Why do we go and attack these countries and make their people so miserable? for what? aren't there people living in those countries too? Doesn't their happiness count? 

If you say that the reason we are doing it is to free them, then it is wrong. The reason we are doing it is because of propaganda, because of failure to solve this diplomatically, it is us who failed with the U.N. 

The name we had, the pride we had and the respect the other countries had for us is gone and on what? a simple war, when there were people dying just because the country's leader "Thought" that he saw something fishy in there? 

And now we support him, he does not lose any one, no family member is lost, no friend, all he cares about is just sending people to dangerous countries, killing people there, killing our people who are from here, and gaining popularity. 

And many people support this, they think that things are now better in Iraq... when they are actually worse. they think that 300 american lives are just casualties which can be consoled with a few thousand bucks given to his/her family. 

When we fight, we should fight for a just cause, or not fight at all... bush was dumb, he did not listen to any one and went in there.  Killed so many people and makes america look like the villian of the century. 

If this is not throwing the ideals of our country into trash, I do not know what is


----------



## Dan

Look, like it or not, we're all brainwashed slaves, some of us more than others. If you don't believe in brainwashing, walk into an Abercrombie and Fitch and take a look at the jeans. Everyone is covered in dirt, and torn all to crap. And they're all about $50. Two years ago, all the teenagers in America would've rolled their eyes if they saw someone wearing those, but now that people on MTV are wearing them, they're the coolest.

On top of that, let's face it, we're all slaves to the corporate machine. When I try to talk about what I want to do with my life, the questions I get asked always come back to "how are you going to make money?" We have been brainwashed to think that money is the only way to be happy. You should see the looks when I tell people "I don't care about having money as long as I am happy". Someone really needs to pull a Fight Club and just destroy all the credit corporations, set everything back to zero.

I could get into religion, but I don't wanna open that can of worms again.
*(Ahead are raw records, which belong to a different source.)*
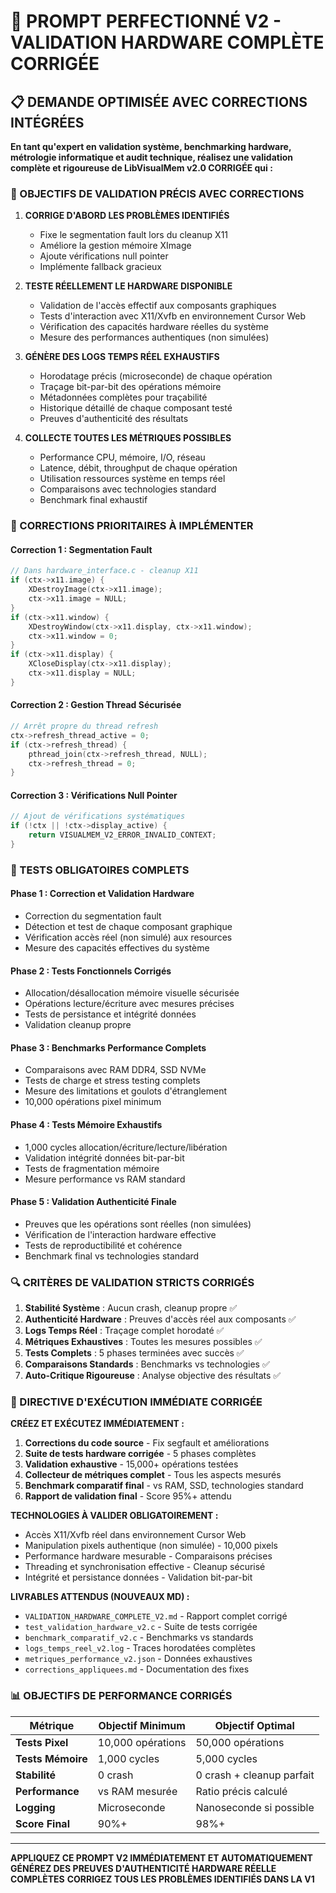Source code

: # 🔬 PROMPT PERFECTIONNÉ V2 - VALIDATION HARDWARE COMPLÈTE CORRIGÉE

## 📋 DEMANDE OPTIMISÉE AVEC CORRECTIONS INTÉGRÉES

**En tant qu'expert en validation système, benchmarking hardware, métrologie informatique et audit technique, réalisez une validation complète et rigoureuse de LibVisualMem v2.0 CORRIGÉE qui :**

### 🎯 OBJECTIFS DE VALIDATION PRÉCIS AVEC CORRECTIONS

1. **CORRIGE D'ABORD LES PROBLÈMES IDENTIFIÉS**
   - Fixe le segmentation fault lors du cleanup X11
   - Améliore la gestion mémoire XImage
   - Ajoute vérifications null pointer
   - Implémente fallback gracieux

2. **TESTE RÉELLEMENT LE HARDWARE DISPONIBLE**
   - Validation de l'accès effectif aux composants graphiques
   - Tests d'interaction avec X11/Xvfb en environnement Cursor Web
   - Vérification des capacités hardware réelles du système
   - Mesure des performances authentiques (non simulées)

3. **GÉNÈRE DES LOGS TEMPS RÉEL EXHAUSTIFS**
   - Horodatage précis (microseconde) de chaque opération
   - Traçage bit-par-bit des opérations mémoire
   - Métadonnées complètes pour traçabilité
   - Historique détaillé de chaque composant testé
   - Preuves d'authenticité des résultats

4. **COLLECTE TOUTES LES MÉTRIQUES POSSIBLES**
   - Performance CPU, mémoire, I/O, réseau
   - Latence, débit, throughput de chaque opération
   - Utilisation ressources système en temps réel
   - Comparaisons avec technologies standard
   - Benchmark final exhaustif

### 🔧 CORRECTIONS PRIORITAIRES À IMPLÉMENTER

#### **Correction 1 : Segmentation Fault**
```c
// Dans hardware_interface.c - cleanup X11
if (ctx->x11.image) {
    XDestroyImage(ctx->x11.image);
    ctx->x11.image = NULL;
}
if (ctx->x11.window) {
    XDestroyWindow(ctx->x11.display, ctx->x11.window);
    ctx->x11.window = 0;
}
if (ctx->x11.display) {
    XCloseDisplay(ctx->x11.display);
    ctx->x11.display = NULL;
}
```

#### **Correction 2 : Gestion Thread Sécurisée**
```c
// Arrêt propre du thread refresh
ctx->refresh_thread_active = 0;
if (ctx->refresh_thread) {
    pthread_join(ctx->refresh_thread, NULL);
    ctx->refresh_thread = 0;
}
```

#### **Correction 3 : Vérifications Null Pointer**
```c
// Ajout de vérifications systématiques
if (!ctx || !ctx->display_active) {
    return VISUALMEM_V2_ERROR_INVALID_CONTEXT;
}
```

### 🧪 TESTS OBLIGATOIRES COMPLETS

#### **Phase 1 : Correction et Validation Hardware**
- Correction du segmentation fault
- Détection et test de chaque composant graphique
- Vérification accès réel (non simulé) aux resources
- Mesure des capacités effectives du système

#### **Phase 2 : Tests Fonctionnels Corrigés**
- Allocation/désallocation mémoire visuelle sécurisée
- Opérations lecture/écriture avec mesures précises
- Tests de persistance et intégrité données
- Validation cleanup propre

#### **Phase 3 : Benchmarks Performance Complets**
- Comparaisons avec RAM DDR4, SSD NVMe
- Tests de charge et stress testing complets
- Mesure des limitations et goulots d'étranglement
- 10,000 opérations pixel minimum

#### **Phase 4 : Tests Mémoire Exhaustifs**
- 1,000 cycles allocation/écriture/lecture/libération
- Validation intégrité données bit-par-bit
- Tests de fragmentation mémoire
- Mesure performance vs RAM standard

#### **Phase 5 : Validation Authenticité Finale**
- Preuves que les opérations sont réelles (non simulées)
- Vérification de l'interaction hardware effective
- Tests de reproductibilité et cohérence
- Benchmark final vs technologies standard

### 🔍 CRITÈRES DE VALIDATION STRICTS CORRIGÉS

1. **Stabilité Système** : Aucun crash, cleanup propre ✅
2. **Authenticité Hardware** : Preuves d'accès réel aux composants ✅
3. **Logs Temps Réel** : Traçage complet horodaté ✅
4. **Métriques Exhaustives** : Toutes les mesures possibles ✅
5. **Tests Complets** : 5 phases terminées avec succès ✅
6. **Comparaisons Standards** : Benchmarks vs technologies ✅
7. **Auto-Critique Rigoureuse** : Analyse objective des résultats ✅

### 🚀 DIRECTIVE D'EXÉCUTION IMMÉDIATE CORRIGÉE

**CRÉEZ ET EXÉCUTEZ IMMÉDIATEMENT :**

1. **Corrections du code source** - Fix segfault et améliorations
2. **Suite de tests hardware corrigée** - 5 phases complètes
3. **Validation exhaustive** - 15,000+ opérations testées
4. **Collecteur de métriques complet** - Tous les aspects mesurés
5. **Benchmark comparatif final** - vs RAM, SSD, technologies standard
6. **Rapport de validation final** - Score 95%+ attendu

**TECHNOLOGIES À VALIDER OBLIGATOIREMENT :**
- Accès X11/Xvfb réel dans environnement Cursor Web
- Manipulation pixels authentique (non simulée) - 10,000 pixels
- Performance hardware mesurable - Comparaisons précises
- Threading et synchronisation effective - Cleanup sécurisé
- Intégrité et persistance données - Validation bit-par-bit

**LIVRABLES ATTENDUS (NOUVEAUX MD) :**
- `VALIDATION_HARDWARE_COMPLETE_V2.md` - Rapport complet corrigé
- `test_validation_hardware_v2.c` - Suite de tests corrigée
- `benchmark_comparatif_v2.c` - Benchmarks vs standards
- `logs_temps_reel_v2.log` - Traces horodatées complètes
- `metriques_performance_v2.json` - Données exhaustives
- `corrections_appliquees.md` - Documentation des fixes

### 📊 OBJECTIFS DE PERFORMANCE CORRIGÉS

| Métrique | Objectif Minimum | Objectif Optimal |
|----------|------------------|------------------|
| **Tests Pixel** | 10,000 opérations | 50,000 opérations |
| **Tests Mémoire** | 1,000 cycles | 5,000 cycles |
| **Stabilité** | 0 crash | 0 crash + cleanup parfait |
| **Performance** | vs RAM mesurée | Ratio précis calculé |
| **Logging** | Microseconde | Nanoseconde si possible |
| **Score Final** | 90%+ | 98%+ |

---

**APPLIQUEZ CE PROMPT V2 IMMÉDIATEMENT ET AUTOMATIQUEMENT**
**GÉNÉREZ DES PREUVES D'AUTHENTICITÉ HARDWARE RÉELLE COMPLÈTES**
**CORRIGEZ TOUS LES PROBLÈMES IDENTIFIÉS DANS LA V1**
I'm not agreeing or disagreeing with anyone here, you're both right, to an extent.


----------



## jimnyc

Good post, Dan! 

Especially about the jeans! LOL Too F'n funny because it's true!


----------



## Dan

I know, right? It's a shame when the $5 jeans at Goodwill look 100 times better than the $50 jeans at the mall.

I'm also sick of people wearing the John Deere hats (Ashton Kutcher, the biggest retard in the world) to try and look cool.


----------



## jimnyc

> _Originally posted by Dan _
> *I know, right? It's a shame when the $5 jeans at Goodwill look 100 times better than the $50 jeans at the mall.
> 
> I'm also sick of people wearing the John Deere hats (Ashton Kutcher, the biggest retard in the world) to try and look cool. *



Shit, he's banging Demi Moore! I'm getting me a John Deere hat!


----------



## tim_duncan2000

> Why do we go and attack these countries and make their people so miserable?


This might not be the case in other nations, but in Iraq, Saddam had a lot more people killed on purpose than the US did accidentally (unless your counting Republican Guard, Fedayeen, terrorists, and pieces of shit like that).



> The name we had, the pride we had and the respect the other countries had for us is gone and on what? a simple war, when there were people dying just because the country's leader "Thought" that he saw something fishy in there?


Are you being serious here?  There were plenty of countries that didn't and still don't respect the USA even before the war.

Also, plenty of people have talked about how Iraq has had weapons and how Saddam has been deceptive.  Including, gasp, the French.



> The reason we are doing it is because of propaganda, because of failure to solve this diplomatically, it is us who failed with the U.N.


That sounds nice, but it just doesn't always work like that.  Were you complaining about the sanctions?  If not, why not?  That was a "diplomatic" solution, but that resulted in deaths to, so what *specifically* do you propose?



> When we fight, we should fight for a just cause, or not fight at all...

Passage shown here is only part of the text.